La Cour suprême de Thaïlande a décidé vendredi de saisir plus de la moitié de la fortune de l'ex-premier ministre Thaksin Shinawatra, aujourd'hui en exil, considérant qu'il avait profité de sa position politique pour s'enrichir personnellement.

Les neuf magistrats de la Cour étaient appelés à trancher sur les 76,6 milliards de bahts (2,3 milliards de dollars) que représentait la fortune du magnat des télécommunications, actuellement gelée.

«La majorité des juges ont décidé que la richesse confisquée de Thaksin, provenant des dividendes de ses parts et de la vente d'une partie de ses parts, s'élève à 46,73 milliards de bahts», soit environ 1,4 milliard de dollars, ont-ils déclaré.

L'argent provient de la vente en janvier 2006 de la moitié des parts de son groupe de télécommunications Shin Corp., au Singapourien Temasek, transaction qui avait provoqué un immense scandale et précipité la chute définitive de sa popularité.

Les magistrats «ont établi que Thaksin avait utilisé son pouvoir en faveur de Shin Corp.», ont-ils estimé dans un jugement dont la lecture était retransmise en direct à la télévision et à la radio. «Les dividendes et la vente des parts de Shin Corp. est une richesse acquise par des biens inappropriés».

Thaksin, qui avait réaffirmé son innocence sur son site Twitter vendredi, avait été renversé par une junte en septembre 2006. Il vit depuis en exil pour échapper à une condamnation à deux ans de prison ferme pour des malversations financières dans un autre dossier.

La Thaïlande est obsédée par ce verdict depuis des mois, craignant une réaction violente des «chemises rouges», les partisans de Thaksin, responsables en avril 2009 de manifestations qui avaient fait deux morts.

Quelque 450 policiers en tenue de combat gardaient le bâtiment de la cour devant une poignée de «rouges», dont les responsables ont appelé à écouter le verdict avec calme et promis une manifestation le 14 mars.

Le gouvernement s'est dit prêt à recourir à une loi d'exception, voire à décréter l'état d'urgence pour maintenir la sécurité, et les ambassades américaine, britannique et australienne ont conseillé la prudence à leurs ressortissants.

«À partir d'aujourd'hui, les mesures de sécurité sont portées à leur maximum», a indiqué vendredi le porte-parole du gouvernement, Panitan Wattanayagorn.

Un fossé de plus en plus large se creuse depuis des années au coeur de la société thaïlandaise.
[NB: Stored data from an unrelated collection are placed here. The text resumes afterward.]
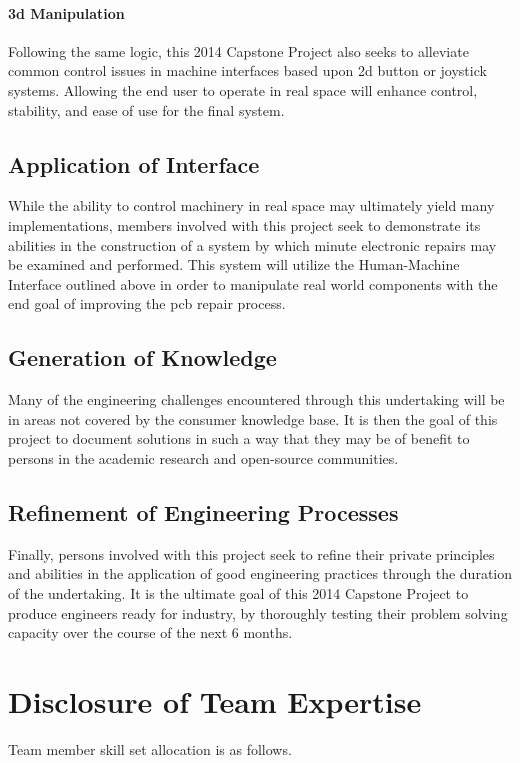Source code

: \documentclass[11pt]{report}
\begin{document}
\paragraph{\gls{3d} Manipulation}
Following the same logic, this 2014 Capstone Project also seeks to alleviate common control issues in machine interfaces based upon \gls{2d} button or joystick systems.
Allowing the end user to operate in real space will enhance control, stability, and ease of use for the final system.

\subsection{Application of Interface}
While the ability to control machinery in real space may ultimately yield many implementations, members involved with this project seek to demonstrate its abilities in the construction of a system by which minute electronic repairs may be examined and performed.
This system will utilize the Human-Machine Interface outlined above in order to manipulate real world components with the end goal of improving the \gls{pcb} repair process.

\subsection{Generation of Knowledge}
Many of the engineering challenges encountered through this undertaking will be in areas not covered by the consumer knowledge base.
It is then the goal of this project to document solutions in such a way that they may be of benefit to persons in the academic research and open-source communities.

\subsection{Refinement of Engineering Processes}
Finally, persons involved with this project seek to refine their private principles and abilities in the application of good engineering practices through the duration of the undertaking.
It is the ultimate goal of this 2014 Capstone Project to produce engineers ready for industry, by thoroughly testing their problem solving capacity over the course of the next 6 months.

\section{Disclosure of Team Expertise}
Team member skill set allocation is as follows.
\end{document}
Thaksin lui-même l'a évoqué dans un message adressé à ses partisans par vidéo-conférence.

«Aujourd'hui est un jour très important et un moment critique non seulement pour ma famille mais pour l'histoire politique et judiciaire, et la lutte de deux adversaires politiques représentés par deux couleurs», a-t-il indiqué en référence au rouge arboré par ses partisans et au jaune de ses adversaires.

Les «rouges», essentiellement les masses rurales du nord et du nord-est, réclament un meilleur partage des richesses et savent gré à Thaksin d'avoir mené une politique qui leur était favorable.

Les «chemises jaunes», soutenues par élites traditionnelles et royalistes de Bangkok, veulent quant à elles le rayer du paysage politique, dénonçant son affairisme et ses attaques présumées contre la monarchie.

Un fossé qui ne cesse de s'accentuer. «La Thaïlande craint le verdict de la cour suprême», écrivait vendredi dans le Wall Street Journal l'analyste Thitinan Pongsudhirak. «Quel que soit ce qui arrivera à sa fortune, compte tenu de la polarisation de la politique thaïlandaise, la seule certitude est que personne ne sera satisfait».